[Collected data]
══════
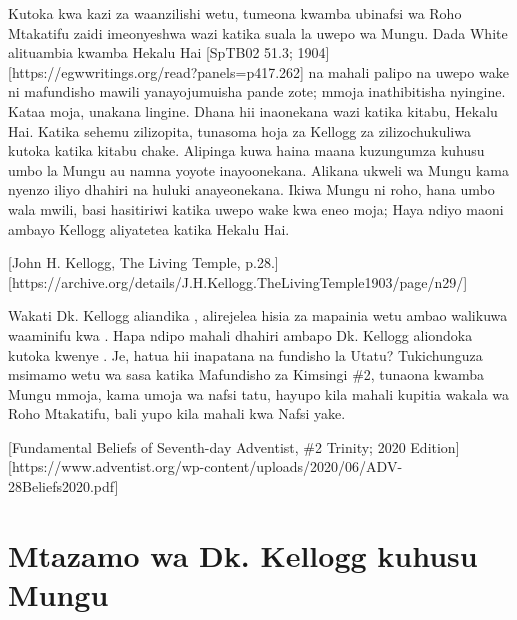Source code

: Kutoka kwa kazi za waanzilishi wetu, tumeona kwamba ubinafsi wa Roho Mtakatifu zaidi imeonyeshwa wazi katika suala la uwepo wa Mungu. Dada White alituambia kwamba Hekalu Hai [SpTB02 51.3; 1904][https://egwwritings.org/read?panels=p417.262]  na mahali palipo na uwepo wake ni mafundisho mawili yanayojumuisha pande zote; mmoja inathibitisha nyingine. Kataa moja, unakana lingine. Dhana hii inaonekana wazi katika kitabu, Hekalu Hai. Katika sehemu zilizopita, tunasoma hoja za Kellogg za  zilizochukuliwa kutoka katika kitabu chake. Alipinga kuwa haina maana kuzungumza kuhusu umbo la Mungu au namna yoyote inayoonekana. Alikana ukweli wa Mungu kama nyenzo iliyo dhahiri na huluki anayeonekana. Ikiwa Mungu ni roho, hana umbo wala mwili, basi hasitiriwi katika uwepo wake kwa eneo moja; Haya ndiyo maoni ambayo Kellogg aliyatetea katika Hekalu Hai.

[John H. Kellogg, The Living Temple, p.28.][https://archive.org/details/J.H.Kellogg.TheLivingTemple1903/page/n29/]

Wakati Dk. Kellogg aliandika , alirejelea hisia za mapainia wetu ambao walikuwa waaminifu kwa . Hapa ndipo mahali dhahiri ambapo Dk. Kellogg aliondoka kutoka kwenye . Je, hatua hii inapatana na fundisho la Utatu? Tukichunguza msimamo wetu wa sasa katika Mafundisho za Kimsingi \#2, tunaona kwamba Mungu mmoja, kama umoja wa nafsi tatu, hayupo kila mahali kupitia wakala wa Roho Mtakatifu, bali yupo kila mahali kwa Nafsi yake.

[Fundamental Beliefs of Seventh-day Adventist, \#2 Trinity; 2020 Edition][https://www.adventist.org/wp-content/uploads/2020/06/ADV-28Beliefs2020.pdf]

\section*{Mtazamo wa Dk. Kellogg kuhusu Mungu}

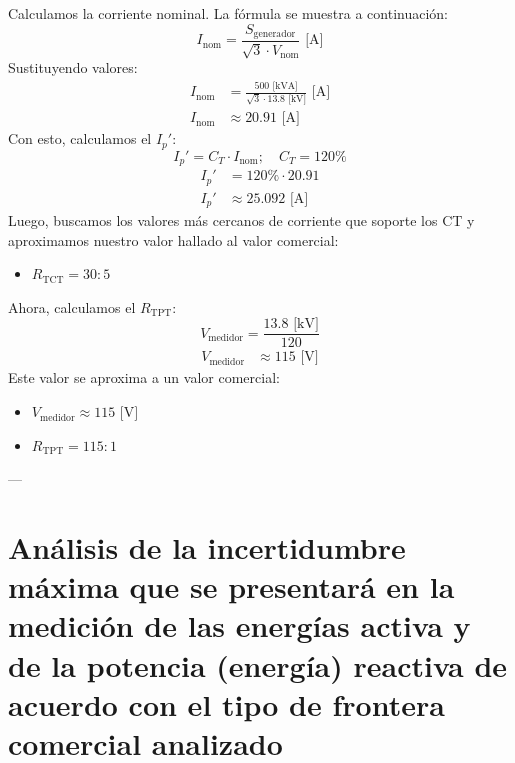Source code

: Calculamos la corriente nominal. La fórmula se muestra a continuación:
\begin{equation}
    I_{\text{nom}} = \frac{S_{\text{generador}}}{\sqrt{3} \cdot V_{\text{nom}}} \text{ [A]}
\end{equation}
Sustituyendo valores:
\begin{align*}
    I_{\text{nom}} &= \frac{500 \text{ [kVA]}}{\sqrt{3} \cdot 13.8 \text{ [kV]}} \text{ [A]} \\
    I_{\text{nom}} &\approx 20.91 \text{ [A]}
\end{align*}
Con esto, calculamos el $I_{p}'$:
\begin{equation}
    I_{p}' = C_T \cdot I_{\text{nom}} ; \quad C_T = 120\%
\end{equation}
\begin{align*}
    I_{p}' &= 120\% \cdot 20.91 \\
    I_{p}' &\approx 25.092 \text{ [A]}
\end{align*}
Luego, buscamos los valores más cercanos de corriente que soporte los CT y aproximamos nuestro valor hallado al valor comercial:
\begin{itemize}
    \item $R_{\text{TCT}} = 30:5$
\end{itemize}
Ahora, calculamos el $R_{\text{TPT}}$:
\begin{equation}
    V_{\text{medidor}} = \frac{13.8 \text{ [kV]}}{120}
\end{equation}
\begin{align*}
    V_{\text{medidor}} &\approx 115 \text{ [V]}
\end{align*}
Este valor se aproxima a un valor comercial:
\begin{itemize}
    \item $V_{\text{medidor}} \approx 115 \text{ [V]}$
    \item $R_{\text{TPT}} = 115:1$
\end{itemize}

---
\section{Análisis de la incertidumbre máxima que se presentará en la medición de las energías activa y de la potencia (energía) reactiva de acuerdo con el tipo de frontera comercial analizado}

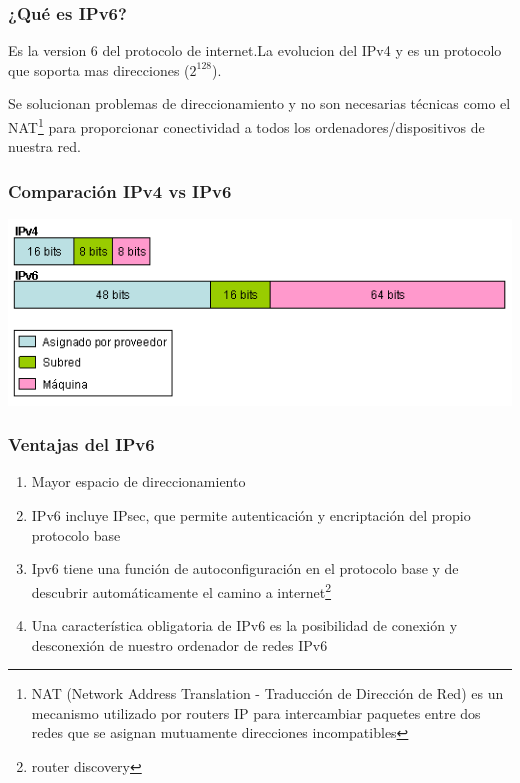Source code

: \documentclass{beamer}
\begin{document}
\begin{frame}
\frametitle{¿Qué es IPv6?}

Es la version 6 del protocolo de internet.La evolucion del IPv4 y es un protocolo que soporta mas direcciones ($2^{128}$).\vspace{0.3cm}
\par Se solucionan problemas de direccionamiento y no son necesarias técnicas como el NAT\footnote[1]{NAT (Network Address Translation - Traducción de Dirección de Red) es un mecanismo utilizado por routers IP para intercambiar paquetes entre dos redes que se asignan mutuamente direcciones incompatibles} para proporcionar conectividad a todos los ordenadores/dispositivos de nuestra red.

\end{frame}

\begin{frame}
\frametitle{Comparación IPv4 vs IPv6}

\includegraphics[scale=0.87]{estructura_direccion.png}

\end{frame}


\begin{frame}
\frametitle{Ventajas del IPv6}

\begin{enumerate}[$*$]

	\item Mayor espacio de direccionamiento
	\item IPv6  incluye IPsec, que permite autenticación y encriptación del propio protocolo base
	\item Ipv6 tiene una función de autoconfiguración en el protocolo base y de descubrir automáticamente el camino a internet\footnote[1]{router discovery}
	\item Una característica obligatoria de IPv6 es la posibilidad de conexión y desconexión de nuestro ordenador de redes IPv6
\end{enumerate}
\end{frame}
\end{document}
══════
Work order =>
Of the lines above, quote exactly those from the one with "C_T = 120\%" through the one with "Es la version", ends included; pictures stay out.

Answer to this exercise =>
    I_{p}' = C_T \cdot I_{\text{nom}} ; \quad C_T = 120\%
\end{equation}
\begin{align*}
    I_{p}' &= 120\% \cdot 20.91 \\
    I_{p}' &\approx 25.092 \text{ [A]}
\end{align*}
Luego, buscamos los valores más cercanos de corriente que soporte los CT y aproximamos nuestro valor hallado al valor comercial:
\begin{itemize}
    \item $R_{\text{TCT}} = 30:5$
\end{itemize}
Ahora, calculamos el $R_{\text{TPT}}$:
\begin{equation}
    V_{\text{medidor}} = \frac{13.8 \text{ [kV]}}{120}
\end{equation}
\begin{align*}
    V_{\text{medidor}} &\approx 115 \text{ [V]}
\end{align*}
Este valor se aproxima a un valor comercial:
\begin{itemize}
    \item $V_{\text{medidor}} \approx 115 \text{ [V]}$
    \item $R_{\text{TPT}} = 115:1$
\end{itemize}

---
\section{Análisis de la incertidumbre máxima que se presentará en la medición de las energías activa y de la potencia (energía) reactiva de acuerdo con el tipo de frontera comercial analizado}

Source code

: \documentclass{beamer}
\begin{document}
\begin{frame}
\frametitle{¿Qué es IPv6?}

Es la version 6 del protocolo de internet.La evolucion del IPv4 y es un protocolo que soporta mas direcciones ($2^{128}$).\vspace{0.3cm}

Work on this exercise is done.